*** Opening RECORDS ***

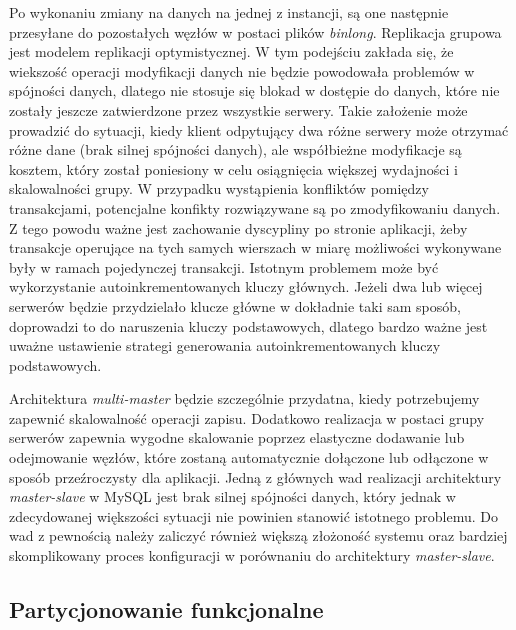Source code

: Po wykonaniu zmiany na danych na jednej z instancji, są one następnie przesyłane do pozostałych węzłów w postaci plików \textit{binlong}. Replikacja grupowa jest modelem replikacji optymistycznej. W tym podejściu zakłada się, że wiekszość operacji modyfikacji danych nie będzie powodowała problemów w spójności danych, dlatego nie stosuje się blokad w dostępie do danych, które nie zostały jeszcze zatwierdzone przez wszystkie serwery. Takie założenie może prowadzić do sytuacji, kiedy klient odpytujący dwa różne serwery może otrzymać różne dane (brak silnej spójności danych), ale współbieżne modyfikacje są kosztem, który został poniesiony w celu osiągnięcia większej wydajności i skalowalności grupy. W przypadku wystąpienia konfliktów pomiędzy transakcjami, potencjalne konfikty rozwiązywane są po zmodyfikowaniu danych. Z tego powodu ważne jest zachowanie dyscypliny po stronie aplikacji, żeby transakcje operujące na tych samych wierszach w miarę możliwości wykonywane były w ramach pojedynczej transakcji. Istotnym problemem może być wykorzystanie autoinkrementowanych kluczy głównych. Jeżeli dwa lub więcej serwerów będzie przydzielało klucze główne w dokładnie taki sam sposób, doprowadzi to do naruszenia kluczy podstawowych, dlatego bardzo ważne jest uważne ustawienie strategi generowania autoinkrementowanych kluczy podstawowych.

Architektura \textit{multi-master} będzie szczególnie przydatna, kiedy potrzebujemy zapewnić skalowalność operacji zapisu. Dodatkowo realizacja w postaci grupy serwerów zapewnia wygodne skalowanie poprzez elastyczne dodawanie lub odejmowanie węzłów, które zostaną automatycznie dołączone lub odłączone w sposób przeźroczysty dla aplikacji. Jedną z głównych wad realizacji architektury \textit{master-slave} w MySQL jest brak silnej spójności danych, który jednak w zdecydowanej większości sytuacji nie powinien stanowić istotnego problemu. Do wad z pewnością należy zaliczyć również większą złożoność systemu oraz bardziej skomplikowany proces konfiguracji w porównaniu do architektury \textit{master-slave}.


\subsection{Partycjonowanie funkcjonalne}

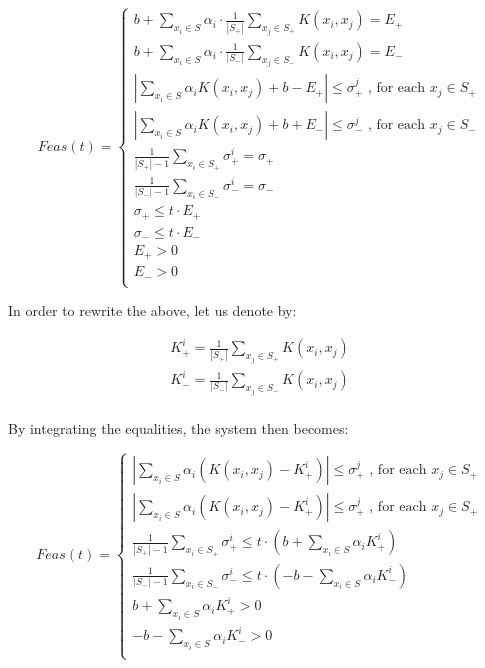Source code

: \documentclass[a4paper,twoside,10pt]{report}
\begin{document}
	\[
		Feas(t) = \left\{
		\begin{array}{l}			
				b + \sum_{x_i\in S} {\alpha_i \cdot \frac{1}{|S_+|}\sum_{x_j\in S_+} {K(x_i, x_j)}} = E_+\\
				b + \sum_{x_i\in S} {\alpha_i \cdot \frac{1}{|S_-|}\sum_{x_j\in S_-} {K(x_i, x_j)}} = E_-\\
				
				|\sum_{x_i\in S} {\alpha_i K(x_i, x_j)} + b - E_+| \leq \sigma^j_+ \mbox{ , for each } x_j \in S_+\\
				|\sum_{x_i\in S} {\alpha_i K(x_i, x_j)} + b + E_-| \leq \sigma^j_- \mbox{ , for each } x_j \in S_-\\
					
				\frac{1}{|S_+| - 1} \sum_{x_i\in S_+} {\sigma_+^i} = {\sigma_+} \\
				\frac{1}{|S_-| - 1} \sum_{x_i\in S_-} {\sigma_-^i} = {\sigma_-} \\
				
				\sigma_+ \leq t \cdot E_+\\
				\sigma_- \leq t \cdot E_-\\
				E_+ > 0\\
				E_- > 0\\
		\end{array}
		\right. \label{feas_1}
	\]	
	
	In order to rewrite the above, let us denote by:
	
	\[
		\begin{array}{l}
			K^i_+ = \frac{1}{|S_+|}\sum_{x_j \in S_+} {K(x_i, x_j)} \\
			K^i_- = \frac{1}{|S_-|}\sum_{x_j \in S_-} {K(x_i, x_j)} \\
		\end{array}
	\]
	
	By integrating the equalities, the system then becomes:
	
	\[
		Feas(t) = \left\{
		\begin{array}{l}			
				|\sum_{x_i\in S} {\alpha_i (K(x_i, x_j) - K^i_+)}| \leq \sigma^j_+ \mbox{ , for each } x_j \in S_+\\
				|\sum_{x_i\in S} {\alpha_i (K(x_i, x_j) - K^i_+)}| \leq \sigma^j_+ \mbox{ , for each } x_j \in S_+\\								
				
				\frac{1}{|S_+| - 1} \sum_{x_i\in S_+} {\sigma_+^i} \leq t \cdot (b + \sum_{x_i\in S}{\alpha_i K^i_+})\\
				\frac{1}{|S_-| - 1} \sum_{x_i\in S_-} {\sigma_-^i} \leq t \cdot (-b - \sum_{x_i\in S}{\alpha_i K^i_-})\\
				b + \sum_{x_i\in S}{\alpha_i K^i_+} > 0\\
				- b - \sum_{x_i\in S}{\alpha_i K^i_-} > 0\\
		\end{array}
		\right. \label{feas_2}
	\]	
	
\end{document}
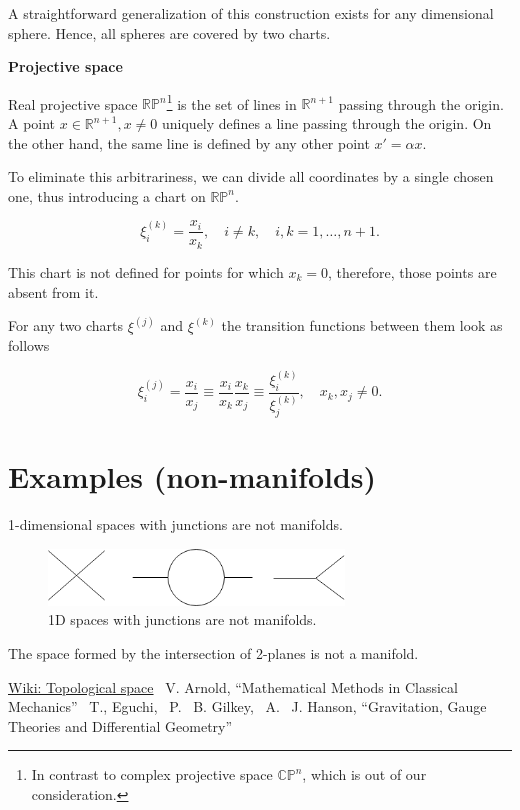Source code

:\documentclass[a4paper,10pt]{article}
\begin{document}
A straightforward generalization of this construction exists for any dimensional sphere. Hence, all spheres are covered by two charts.
\newline

{\bf Projective space}
\newline

Real projective space $\mathbb{RP}^n$\footnote{ In contrast to complex projective space $\mathbb{CP}^n$, which is out of our consideration.  } is the set of lines in $\mathbb{R}^{n+1}$ passing through the origin. A point $x \in \mathbb{R}^{n+1}, x\neq 0$ uniquely defines a line passing through the origin. On the other hand, the same line is defined by any other point $x' = \alpha x$. 

To eliminate this arbitrariness, we can divide all coordinates by a single chosen one, thus introducing a chart on $\mathbb{RP}^n$.

\begin{equation}
\xi^{(k)}_i = \frac{x_i}{x_k},  \quad i\neq k, \quad i,k = 1, \ldots, n+1.
\end{equation}

This chart is not defined for points for which $x_k = 0$, therefore, those points are absent from it. 

For any two charts $\xi^{(j)}$ and $\xi^{(k)}$ the transition functions between them look as follows

\begin{equation}
 \xi^{(j)}_i = \frac{x_i}{x_j} \equiv \frac{x_i}{x_k}\frac{x_k}{x_j} \equiv \frac{\xi^{(k)}_i}{\xi^{(k)}_j}, \quad x_k, x_j\neq 0.
\end{equation}


\newpage
\section{Examples (non-manifolds)}

1-dimensional spaces with junctions are not manifolds.

\begin{figure}[h]
\centering
 \includegraphics[width=0.7\textwidth]{../../images/NonManifolds.png}
 \caption{ 1D spaces with junctions are not manifolds.}
 \label{fig:nm}
\end{figure}

The space formed by the intersection of 2-planes is not a manifold.

\begin{thebibliography}{1}
 \href{https://en.wikipedia.org/wiki/Topological_space}{Wiki: Topological space}
 ~V. Arnold, ``Mathematical Methods in Classical Mechanics''
 ~T., Eguchi, ~P. ~B. Gilkey, ~A. ~J. Hanson,  ``Gravitation, Gauge Theories and Differential Geometry''
\end{thebibliography}
\end{document}

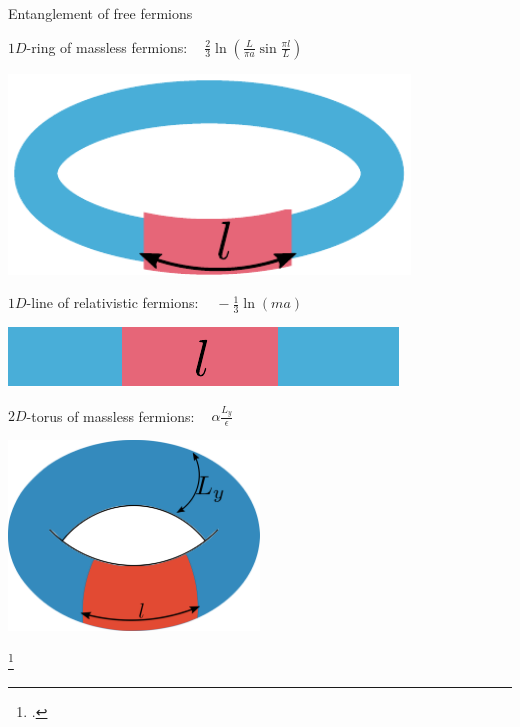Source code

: \documentclass[11pt,aspectratio=169]{beamer}
\begin{document}
\begin{frame}{Entanglement of free fermions}
	\begin{minipage}{0.6\textwidth}
		\vspace{15pt}
	\(1D\)-ring of massless fermions: \(~ ~ ~ ~ \frac{2}{3} \ln \left( \frac{L}{\pi a} \sin \frac{\pi l}{L}\right) \)
		\vspace{15pt}
	\end{minipage}
	\begin{minipage}{0.39\textwidth}
		\centering
		\includegraphics[width=0.8\textwidth]{figures/ring.pdf}
	\end{minipage}

	\begin{minipage}{0.6\textwidth}
		\vspace{15pt}
	\(1D\)-line of relativistic fermions: \(~ ~ ~ ~ -\frac{1}{3} \ln \left( m a\right) \)
		\vspace{15pt}
	\end{minipage}
	\begin{minipage}{0.39\textwidth}
		\centering
		\includegraphics[width=\textwidth]{figures/open.pdf}
	\end{minipage}

	\begin{minipage}{0.6\textwidth}
	\vspace{15pt}
	\(2D\)-torus of massless fermions: \(~ ~ ~ ~ \alpha \frac{L_y}{\epsilon} \)\\
	\end{minipage}
	\begin{minipage}{0.39\textwidth}
		\centering
		\includegraphics[width=0.5\textwidth]{figures/torus-EE.pdf}
	\end{minipage}
	\footcite{calabrese2004}
\end{frame}
\end{document}
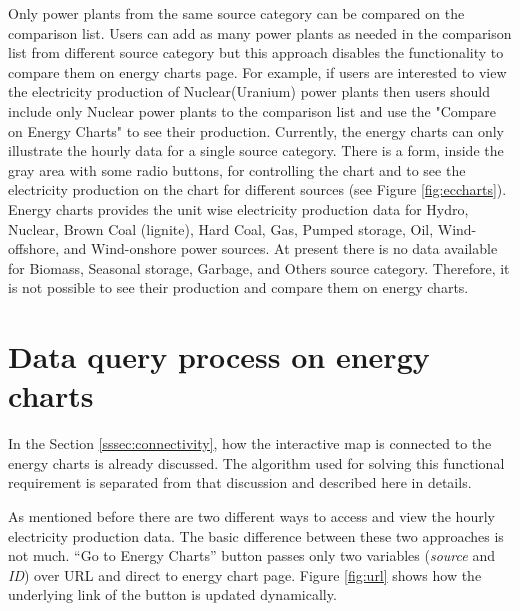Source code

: Only power plants from the same source category can be compared on the comparison list. Users can add as many power plants as needed in the comparison list from different source category but this approach disables the functionality to compare them on energy charts page. For example, if users are interested to view the electricity production of Nuclear(Uranium) power plants then users should include only Nuclear power plants to the comparison list and use the "Compare on Energy Charts" to see their production. Currently, the energy charts can only illustrate the hourly data for a single source category. There is a form, inside the gray area with some radio buttons, for controlling the chart and to see the electricity production on the chart for different sources (see Figure \ref{fig:eccharts}). Energy charts provides the unit wise electricity production data for Hydro, Nuclear, Brown Coal (lignite), Hard Coal, Gas, Pumped storage, Oil, Wind-offshore, and Wind-onshore power sources. At present there is no data available for Biomass, Seasonal storage, Garbage, and Others source category. Therefore, it is not possible to see their production and compare them on energy charts.   

\section{Data query process on energy charts}
\label{sec:algorithm}

In the Section \ref{sssec:connectivity}, how the interactive map is connected to the energy charts is already discussed. The algorithm used for solving this functional requirement is separated from that discussion and described here in details. 

As mentioned before there are two different ways to access and view the hourly electricity production data. The basic difference between these two approaches is not much. “Go to Energy Charts” button passes only two variables (\textit{source} and \textit{ID}) over URL and direct to energy chart page. Figure \ref{fig:url} shows how the underlying link of the button is updated dynamically.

*** Closing RECORDS ***

AIM OF THE TASK ▸
With all pictures removed, reproduce the lines from the top of the entries above through the line containing "autoinkrementowanych kluczy podstawowych.", exactly as written.

RESULT OF THIS EXERCISE ▸
Source code

: Po wykonaniu zmiany na danych na jednej z instancji, są one następnie przesyłane do pozostałych węzłów w postaci plików \textit{binlong}. Replikacja grupowa jest modelem replikacji optymistycznej. W tym podejściu zakłada się, że wiekszość operacji modyfikacji danych nie będzie powodowała problemów w spójności danych, dlatego nie stosuje się blokad w dostępie do danych, które nie zostały jeszcze zatwierdzone przez wszystkie serwery. Takie założenie może prowadzić do sytuacji, kiedy klient odpytujący dwa różne serwery może otrzymać różne dane (brak silnej spójności danych), ale współbieżne modyfikacje są kosztem, który został poniesiony w celu osiągnięcia większej wydajności i skalowalności grupy. W przypadku wystąpienia konfliktów pomiędzy transakcjami, potencjalne konfikty rozwiązywane są po zmodyfikowaniu danych. Z tego powodu ważne jest zachowanie dyscypliny po stronie aplikacji, żeby transakcje operujące na tych samych wierszach w miarę możliwości wykonywane były w ramach pojedynczej transakcji. Istotnym problemem może być wykorzystanie autoinkrementowanych kluczy głównych. Jeżeli dwa lub więcej serwerów będzie przydzielało klucze główne w dokładnie taki sam sposób, doprowadzi to do naruszenia kluczy podstawowych, dlatego bardzo ważne jest uważne ustawienie strategi generowania autoinkrementowanych kluczy podstawowych.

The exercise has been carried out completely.